WHAT THIS TASK INVOLVES ▸
The output should contain the listing word for word and no pictures.
========================
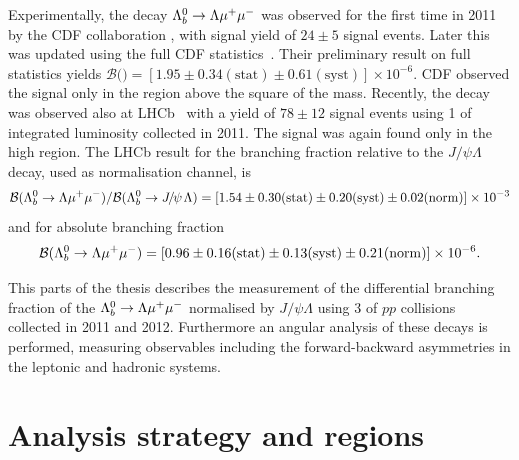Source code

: Experimentally, the decay ${{\Lambda}^0_{b}}\rightarrow{\ensuremath{\Lambda}}{\ensuremath{\mu^+\mu^-}}$ was observed for the first time in 2011 by the CDF collaboration
\cite{Aaltonen:2011qs}, with signal yield of $24\pm5$ signal events. Later this was updated using the full
CDF statistics~\cite{CDF:10894}. Their preliminary result on full statistics yields
$\mathcal{B}($\Lb\to\Lz\mumu$) =[1.95\pm0.34(\mathrm{stat})\pm0.61(\mathrm{syst})]\times 10^{-6}$. CDF observed the signal
only in the \qsq region above the square of the \psitwos mass.
Recently, the decay was observed also at LHCb~\cite{LHCb-PAPER-2013-025} with a yield of $78\pm12$ signal events
using 1 \invfb of integrated luminosity collected in 2011. The signal was again found only in the high \qsq region.
The LHCb result for the branching fraction relative to the $J/\psi\Lambda$ decay, used as normalisation channel, is 
%
\begin{equation*}
\mathcal{B}(\Lb\to\Lz\mumu)/\mathcal{B}(\Lb\to\jpsi\Lz)=[1.54\pm0.30(\mathrm{stat})\pm0.20(\mathrm{syst})\pm0.02(\mathrm{norm})]\times 10^{-3} 
\end{equation*}
and for absolute branching fraction
\begin{equation*}
\mathcal{B}({{\Lambda}^0_{b}}\rightarrow{\ensuremath{\Lambda}}{\ensuremath{\mu^+\mu^-}}) =[0.96\pm0.16(\mathrm{stat})\pm0.13(\mathrm{syst})\pm0.21(\mathrm{norm})]\times 10^{-6}.
\end{equation*}

This parts of the thesis describes the measurement of the differential branching fraction
of the ${{\Lambda}^0_{b}}\rightarrow{\ensuremath{\Lambda}}{\ensuremath{\mu^+\mu^-}}$ normalised by $J/\psi\Lambda$ using 3 \invfb of $pp$ collisions collected in 2011 and 2012.
Furthermore an angular analysis of these decays is performed, measuring observables including
the forward-backward asymmetries in the leptonic and hadronic systems.

\section{Analysis strategy and \qsq regions}
\label{sec:Lb_q2choice}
========================
EXERCISE ANSWER ▸
Source code

: Experimentally, the decay ${{\Lambda}^0_{b}}\rightarrow{\ensuremath{\Lambda}}{\ensuremath{\mu^+\mu^-}}$ was observed for the first time in 2011 by the CDF collaboration
\cite{Aaltonen:2011qs}, with signal yield of $24\pm5$ signal events. Later this was updated using the full
CDF statistics~\cite{CDF:10894}. Their preliminary result on full statistics yields
$\mathcal{B}($\Lb\to\Lz\mumu$) =[1.95\pm0.34(\mathrm{stat})\pm0.61(\mathrm{syst})]\times 10^{-6}$. CDF observed the signal
only in the \qsq region above the square of the \psitwos mass.
Recently, the decay was observed also at LHCb~\cite{LHCb-PAPER-2013-025} with a yield of $78\pm12$ signal events
using 1 \invfb of integrated luminosity collected in 2011. The signal was again found only in the high \qsq region.
The LHCb result for the branching fraction relative to the $J/\psi\Lambda$ decay, used as normalisation channel, is 
%
\begin{equation*}
\mathcal{B}(\Lb\to\Lz\mumu)/\mathcal{B}(\Lb\to\jpsi\Lz)=[1.54\pm0.30(\mathrm{stat})\pm0.20(\mathrm{syst})\pm0.02(\mathrm{norm})]\times 10^{-3} 
\end{equation*}
and for absolute branching fraction
\begin{equation*}
\mathcal{B}({{\Lambda}^0_{b}}\rightarrow{\ensuremath{\Lambda}}{\ensuremath{\mu^+\mu^-}}) =[0.96\pm0.16(\mathrm{stat})\pm0.13(\mathrm{syst})\pm0.21(\mathrm{norm})]\times 10^{-6}.
\end{equation*}

This parts of the thesis describes the measurement of the differential branching fraction
of the ${{\Lambda}^0_{b}}\rightarrow{\ensuremath{\Lambda}}{\ensuremath{\mu^+\mu^-}}$ normalised by $J/\psi\Lambda$ using 3 \invfb of $pp$ collisions collected in 2011 and 2012.
Furthermore an angular analysis of these decays is performed, measuring observables including
the forward-backward asymmetries in the leptonic and hadronic systems.

\section{Analysis strategy and \qsq regions}
\label{sec:Lb_q2choice}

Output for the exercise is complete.